I am actually looking for an explanation not mathematical to understand the logic behind the decrease in the capacitance with the increase in frequency.
Can any one help me??

BEST REGARDS
SUMAIR QURESHI

5. Feb 4, 2010

### torquil

Actually, the capacitance is constant (ideally). It is the resulting impedance that varies with frequency. Just check it out e.g. on wikipedia.

Torquil

6. Feb 4, 2010

### Bob S

The resonant frequency of an electrical circuit with a capacitance C and an inductance L is

f= (1/2 pi) sqrt(1/LC) Hertz

So when the capacitance deceases, the frequency increases.

Bob S

7. Feb 4, 2010

### sophiecentaur

That's a bit like asking for your bank statement in non-numerical terms. The sums tend to go with the territory.
The basic equations are not hard and give a far better idea of what's going on than arm waving. I suppose the simplest way of explaining how the (single) electromagnetic pulse is generated from a capacitor discharging through a resistor is that a small capacitor will have less charge in it, for a given voltage so it will take less time to discharge. Consequently, the resulting pulse will be shorter. The current flowing around the circuit and the changing voltage will generate the field associated with the em pulse.
If an inductor is included in the circuit, the waveform will be a damped oscillation rather than a single pulse. The oscillation is due to the energy moving from the charged capacitor to the magnetic energy around the inductor and back again - ad infinitum - except that it will decay due to resistance and energy being radiated away. The lower the values of Capacitor and inductor, the quicker the oscillation will be - by the same sort of argument as above. But the Maths says it a lot more elegantly - why not bite the bullet?

8. Feb 4, 2010

### sophiecentaur

As for the other question - it is quite possible to measure the value of a capacitor by seeing how it affects the resonant frequency of a tuned circuit. The old fashioned Q meter did just this in order to measure component values.

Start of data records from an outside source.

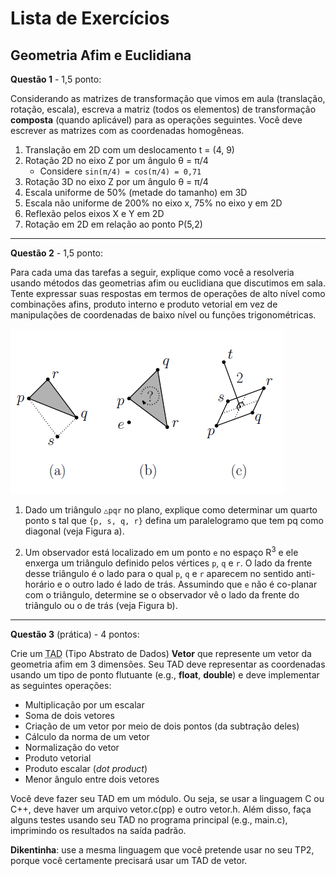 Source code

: # Lista de Exercícios
## Geometria Afim e Euclidiana

**Questão 1** - 1,5 ponto:

Considerando as matrizes de transformação que vimos em aula (translação, rotação, escala), escreva a matriz (todos os elementos) de transformação **composta** (quando aplicável) para as operações seguintes. Você deve escrever as matrizes com as coordenadas homogêneas.

1. Translação em 2D com um deslocamento t = (4, 9)
1. Rotação 2D no eixo Z por um ângulo &theta; = π/4
   - Considere `sin(π/4) = cos(π/4) = 0,71`
1. Rotação 3D no eixo Z por um ângulo &theta; = π/4
1. Escala uniforme de 50% (metade do tamanho) em 3D
1. Escala não uniforme de 200% no eixo x, 75% no eixo y em 2D
1. Reflexão pelos eixos X e Y em 2D
1. Rotação em 2D em relação ao ponto P(5,2)

---
**Questão 2** - 1,5 ponto:

Para cada uma das tarefas a seguir, explique como você a resolveria usando métodos das geometrias afim ou euclidiana que discutimos em sala. Tente expressar suas respostas em termos de operações de alto nível como combinações afins, produto interno e produto vetorial em vez de manipulações de coordenadas de baixo nível ou funções trigonométricas.

![](images/geoafim.png)

1. Dado um triângulo `△pqr` no plano, explique como determinar um quarto ponto s tal que `{p, s, q, r}` defina um paralelogramo que tem pq como diagonal (veja Figura a).

1. Um observador está localizado em um ponto `e` no espaço R<sup>3</sup> e ele enxerga um triângulo definido pelos vértices `p`, `q` e `r`. O lado da frente desse triângulo é o lado para o qual `p`, `q` e `r` aparecem no sentido anti-horário e o outro lado é lado de trás. Assumindo que `e` não é co-planar com o triângulo, determine se o observador vê o lado da frente do triângulo ou o de trás (veja Figura b).

---
**Questão 3** (prática) - 4 pontos:

Crie um <abbr title="Tipo Abstrato de Dados">TAD</abbr> (Tipo Abstrato de Dados) **Vetor** que
represente um vetor da geometria afim em 3 dimensões. Seu TAD deve representar as coordenadas usando um
tipo de ponto flutuante (e.g., **float**, **double**) e deve implementar as seguintes operações:

- Multiplicação por um escalar
- Soma de dois vetores
- Criação de um vetor por meio de dois pontos (da subtração deles)
- Cálculo da norma de um vetor
- Normalização do vetor
- Produto vetorial
- Produto escalar (_dot product_)
- Menor ângulo entre dois vetores

Você deve fazer seu TAD em um módulo. Ou seja, se usar a
linguagem C ou C++, deve haver um arquivo vetor.c(pp) e outro vetor.h.
Além disso, faça alguns testes usando seu TAD no programa principal (e.g., main.c), imprimindo os resultados na saída padrão.

**Dikentinha**: use a mesma linguagem que você pretende usar no seu TP2, porque você certamente precisará usar um TAD de vetor.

Cheap and cheerful and very easy to use.
Deja vu - I just included this fact in another post the other day.

9. Feb 5, 2010

### Naty1

Perhaps what you mean is that when a charged capacitor discharges, and it does so with some resistance in the circuit, say the resistance of the wire, the discharge is not instantaneous....it's governed by the time constant of the circuit.

If there is no resistance, in an ideal circuit the discharge is instantaneous...a step function...

If there is a tiny inductance assumed, then there is a brief resonant time period during the capacitor discharges as outlined by BobS. It's a rapidly decreasing sinusoidal wave rather than a smooth curve with just R and C.

Yet another way to look at your question is to note that a varying voltage produces and electromagnetic wave...this would be studied via an entirely different set of equations, those of Maxwell....for fields in a vacuum rather than in the circuit wiring and electrical components as measured with a voltmeter or ammeter.

10. Feb 5, 2010

### Pythagorean

Depending on how your capacitor relates to the resonant frequency of the circuit, the discharge may cause a distortion in the shape of the waveform. In this case, it's actually a band of frequencies, rather than a single frequency.

You could find this band by doing a Fourier transform on the signal.